TASK GOAL: Restate only the tail of the data below, starting at the line that contains "HasIsBuyer returns a" and including the last line, word for word.

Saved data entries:
-=-=-

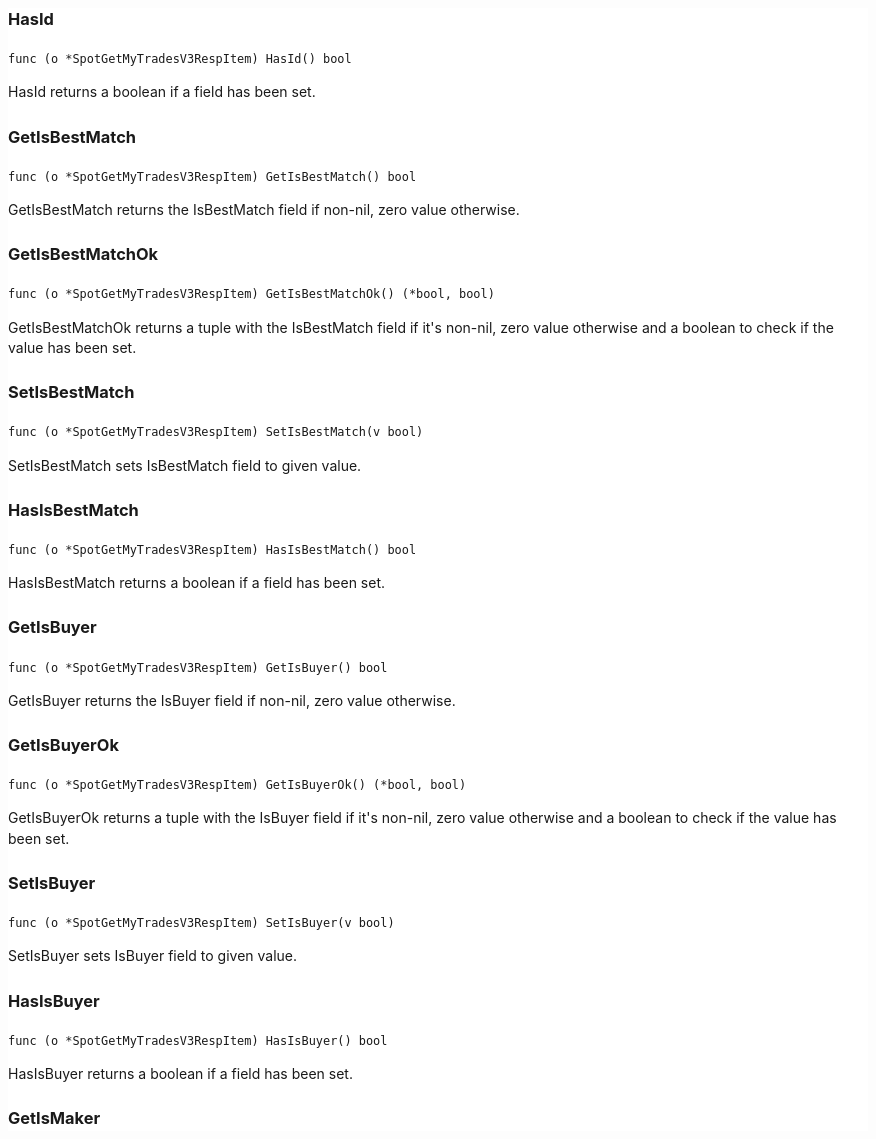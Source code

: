 ### HasId

`func (o *SpotGetMyTradesV3RespItem) HasId() bool`

HasId returns a boolean if a field has been set.

### GetIsBestMatch

`func (o *SpotGetMyTradesV3RespItem) GetIsBestMatch() bool`

GetIsBestMatch returns the IsBestMatch field if non-nil, zero value otherwise.

### GetIsBestMatchOk

`func (o *SpotGetMyTradesV3RespItem) GetIsBestMatchOk() (*bool, bool)`

GetIsBestMatchOk returns a tuple with the IsBestMatch field if it's non-nil, zero value otherwise
and a boolean to check if the value has been set.

### SetIsBestMatch

`func (o *SpotGetMyTradesV3RespItem) SetIsBestMatch(v bool)`

SetIsBestMatch sets IsBestMatch field to given value.

### HasIsBestMatch

`func (o *SpotGetMyTradesV3RespItem) HasIsBestMatch() bool`

HasIsBestMatch returns a boolean if a field has been set.

### GetIsBuyer

`func (o *SpotGetMyTradesV3RespItem) GetIsBuyer() bool`

GetIsBuyer returns the IsBuyer field if non-nil, zero value otherwise.

### GetIsBuyerOk

`func (o *SpotGetMyTradesV3RespItem) GetIsBuyerOk() (*bool, bool)`

GetIsBuyerOk returns a tuple with the IsBuyer field if it's non-nil, zero value otherwise
and a boolean to check if the value has been set.

### SetIsBuyer

`func (o *SpotGetMyTradesV3RespItem) SetIsBuyer(v bool)`

SetIsBuyer sets IsBuyer field to given value.

### HasIsBuyer

`func (o *SpotGetMyTradesV3RespItem) HasIsBuyer() bool`

HasIsBuyer returns a boolean if a field has been set.

### GetIsMaker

-=-=-

RESULT OF THE TASK:
HasIsBuyer returns a boolean if a field has been set.

### GetIsMaker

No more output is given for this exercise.